Cette nouvelle mesure me paraît également peu envisageable au vu du contexte financier actuel des communes, qui croulent littéralement sous les obligations et les contraintes. On demande aux maires de faire toujours plus avec des moyens qui se réduisent comme peau de chagrin. Créer ou aménager une salle dite « adaptée » à seule fin de funérailles républicaines n’est donc pas judicieux.
Il faut faire confiance aux élus locaux et à leur bon sens pour mettre à disposition des familles endeuillées une salle adaptable aux cérémonies funéraires. Je préfère pour ma part une incitation plutôt qu’une obligation qui, par ailleurs, pourrait être accompagnée financièrement par l’État. Nous aurons l’occasion d’y revenir puisque j’ai déposé un amendement commun avec le rapporteur et mon collègue Pierre Morel-A-L’Huissier afin de modifier cette disposition.
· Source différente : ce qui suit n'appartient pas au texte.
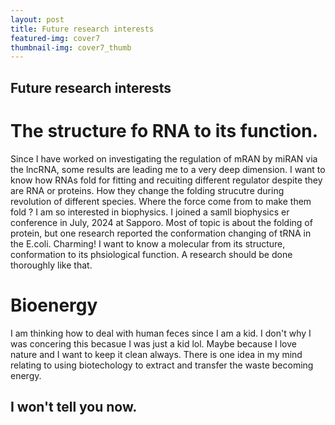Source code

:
 ```yaml
---
layout: post
title: Future research interests
featured-img: cover7
thumbnail-img: cover7_thumb
---
```


## Future research interests
# The structure fo RNA to its function.
Since I have worked on investigating the regulation of mRAN by miRAN via the lncRNA, some results are leading me to a very deep dimension.
I want to know how RNAs fold for fitting and recuiting different regulator despite they are RNA or proteins. 
How they change the folding strucutre during revolution of different species. 
Where the force come from to make them fold ? I am so interested in biophysics. 
I joined a samll biophysics er conference in July, 2024 at Sapporo. Most of topic is about the folding of protein, but one research reported the conformation changing of tRNA in the E.coli. 
Charming! I want to know a molecular from its structure, conformation to its phsiological function. A research should be done thoroughly like that. 
# Bioenergy 
I am thinking how to deal with human feces since I am a kid. I don't why I was concering this becasue I was just a kid lol. 
Maybe because I love nature and I want to keep it clean always. There is one idea in my mind relating to using biotechology to extract and transfer the waste becoming energy.
## I won't tell you now.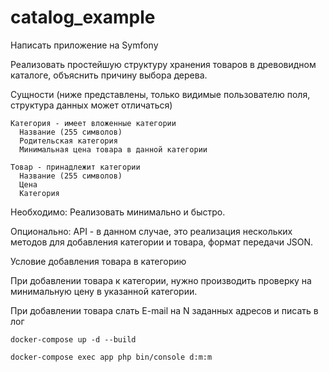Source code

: # catalog_example

Написать приложение на Symfony

Реализовать простейшую структуру хранения товаров в древовидном каталоге, объяснить причину выбора дерева. 

Сущности (ниже представлены, только видимые пользователю поля, структура данных может отличаться)
```
Категория - имеет вложенные категории
  Название (255 символов)
  Родительская категория
  Минимальная цена товара в данной категории
```
```
Товар - принадлежит категории
  Название (255 символов)
  Цена
  Категория
```
Необходимо:
Реализовать минимально и быстро.

Опционально:
API - в данном случае, это реализация нескольких методов для добавления категории и товара, формат передачи JSON.

Условие добавления товара в категорию

При добавлении товара к категории, нужно производить проверку на минимальную цену в указанной категории. 

При добавлении товара слать E-mail на N заданных адресов и писать в лог

```
docker-compose up -d --build

docker-compose exec app php bin/console d:m:m
```
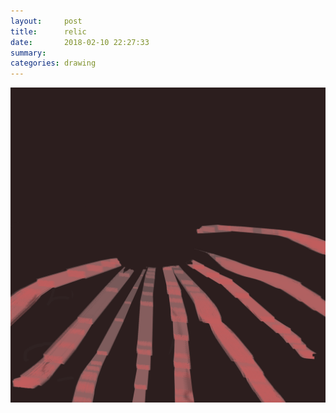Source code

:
 ```yaml
---
layout:     post
title:      relic
date:       2018-02-10 22:27:33
summary:    
categories: drawing
---
```

![relic](/images/diary/relic.png ".")
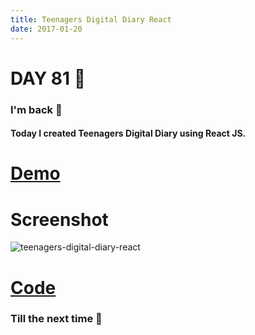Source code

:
```yaml
---
title: Teenagers Digital Diary React
date: 2017-01-20
---
```


# DAY 81 👾 

### I'm back 💙

#### Today I created Teenagers Digital Diary using React JS.

# [Demo](https://deadcoder0904.github.io/teenagers-digital-diary-react)

# Screenshot

![teenagers-digital-diary-react](http://imgur.com/a3wOOqN.png)

# [Code](https://github.com/deadcoder0904/teenagers-digital-diary-react)

### Till the next time 👻 
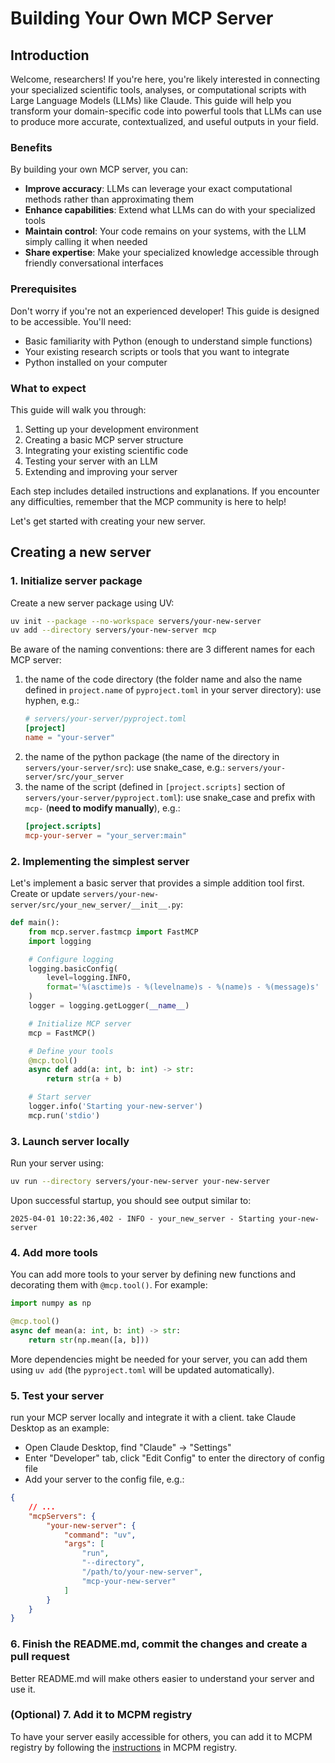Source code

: # Building Your Own MCP Server

## Introduction

Welcome, researchers! If you're here, you're likely interested in connecting your specialized scientific tools, analyses, or computational scripts with Large Language Models (LLMs) like Claude. This guide will help you transform your domain-specific code into powerful tools that LLMs can use to produce more accurate, contextualized, and useful outputs in your field.

### Benefits

By building your own MCP server, you can:
- **Improve accuracy**: LLMs can leverage your exact computational methods rather than approximating them
- **Enhance capabilities**: Extend what LLMs can do with your specialized tools
- **Maintain control**: Your code remains on your systems, with the LLM simply calling it when needed
- **Share expertise**: Make your specialized knowledge accessible through friendly conversational interfaces

### Prerequisites

Don't worry if you're not an experienced developer! This guide is designed to be accessible. You'll need:
- Basic familiarity with Python (enough to understand simple functions)
- Your existing research scripts or tools that you want to integrate
- Python installed on your computer

### What to expect

This guide will walk you through:
1. Setting up your development environment
2. Creating a basic MCP server structure
3. Integrating your existing scientific code
4. Testing your server with an LLM
5. Extending and improving your server

Each step includes detailed instructions and explanations. If you encounter any difficulties, remember that the MCP community is here to help!

Let's get started with creating your new server.

## Creating a new server

### 1. Initialize server package
Create a new server package using UV:

```sh
uv init --package --no-workspace servers/your-new-server
uv add --directory servers/your-new-server mcp
```
Be aware of the naming conventions: there are 3 different names for each MCP server:
1. the name of the code directory (the folder name and also the name defined in `project.name` of `pyproject.toml` in your server directory): use hyphen, e.g.:
    ```toml
    # servers/your-server/pyproject.toml
    [project]
    name = "your-server"
    ```
2. the name of the python package (the name of the directory in `servers/your-server/src`): use snake_case, e.g.: `servers/your-server/src/your_server`
3. the name of the script (defined in `[project.scripts]` section of `servers/your-server/pyproject.toml`): use snake_case and prefix with `mcp-` (**need to modify manually**), e.g.:
    ```toml
    [project.scripts]
    mcp-your-server = "your_server:main"
    ```


### 2. Implementing the simplest server
Let's implement a basic server that provides a simple addition tool first. Create or update `servers/your-new-server/src/your_new_server/__init__.py`:

```python
def main():
    from mcp.server.fastmcp import FastMCP
    import logging

    # Configure logging
    logging.basicConfig(
        level=logging.INFO,
        format='%(asctime)s - %(levelname)s - %(name)s - %(message)s'
    )
    logger = logging.getLogger(__name__)

    # Initialize MCP server
    mcp = FastMCP()

    # Define your tools
    @mcp.tool()
    async def add(a: int, b: int) -> str:
        return str(a + b)

    # Start server
    logger.info('Starting your-new-server')
    mcp.run('stdio')
```

### 3. Launch server locally
Run your server using:

```sh
uv run --directory servers/your-new-server your-new-server
```

Upon successful startup, you should see output similar to:
```text
2025-04-01 10:22:36,402 - INFO - your_new_server - Starting your-new-server
```

### 4. Add more tools
You can add more tools to your server by defining new functions and decorating them with `@mcp.tool()`. For example:

```python
import numpy as np

@mcp.tool()
async def mean(a: int, b: int) -> str:
    return str(np.mean([a, b]))
```

More dependencies might be needed for your server, you can add them using `uv add` (the `pyproject.toml` will be updated automatically).

### 5. Test your server
run your MCP server locally and integrate it with a client.
take Claude Desktop as an example:

- Open Claude Desktop, find "Claude" -> "Settings"
- Enter "Developer" tab, click "Edit Config" to enter the directory of config file
- Add your server to the config file, e.g.:
```json
{
    // ...
    "mcpServers": {
        "your-new-server": {
            "command": "uv",
            "args": [
                "run",
                "--directory",
                "/path/to/your-new-server",
                "mcp-your-new-server"
            ]
        }
    }
}
```

### 6. Finish the README.md, commit the changes and create a pull request
Better README.md will make others easier to understand your server and use it.



### (Optional) 7. Add it to MCPM registry
To have your server easily accessible for others, you can add it to MCPM registry by following the [instructions](https://github.com/pathintegral-institute/mcpm.sh/blob/main/CONTRIBUTING.md) in MCPM registry.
Je relève par ailleurs que le caractère gratuit de la mise à disposition de la salle contrevient aux règles de la domanialité publique. En effet, l’occupation ou l’utilisation du domaine public doit donner lieu au paiement d’une redevance, même minime. Celle-ci pourrait être fixée par délibération du conseil municipal. Je propose donc un amendement donnant la possibilité aux maires d’exiger le paiement de cette redevance.
Cette proposition de loi dispose enfin qu’un représentant de la commune ou un officier d’état civil procède à la cérémonie civile.
J’ai déjà eu l’occasion de le dire en commission, cette proposition de loi impose aux maires des prérogatives qui ne leur appartiennent pas. Pour le dire très simplement, chacun son métier ! Préparer et présider une cérémonie funéraire ne s’improvise pas. Cela nécessite, au contraire, une expérience et une expertise indispensables pour accompagner au mieux les familles qui traversent une période très douloureuse. Les sociétés de pompes funèbres sont spécialisées en la matière.
Mes chers collègues, plusieurs d’entre vous sont également élus locaux. Mieux que quiconque, vous savez que les maires ont déjà suffisamment de travail, surtout dans les petites communes où ils s’impliquent dans de nombreuses tâches qu’ils ne peuvent, faute de personnel, déléguer. Ne leur imposons pas une nouvelle charge, laissons-les s’occuper uniquement de leurs missions traditionnelles.
Pour conclure, cette proposition de loi laisse encore beaucoup de questions en suspens, notamment pour ce qui est de sa mise en application. À quelles sanctions s’exposent les maires qui refuseraient de se soumettre à la nouvelle obligation ? À quels critères et normes devra répondre la salle municipale adaptée – ou adaptable ? Autant de questions auxquelles ne répond pas la proposition de loi, qui ne fait, à mon avis, qu’effleurer la problématique des funérailles républicaines.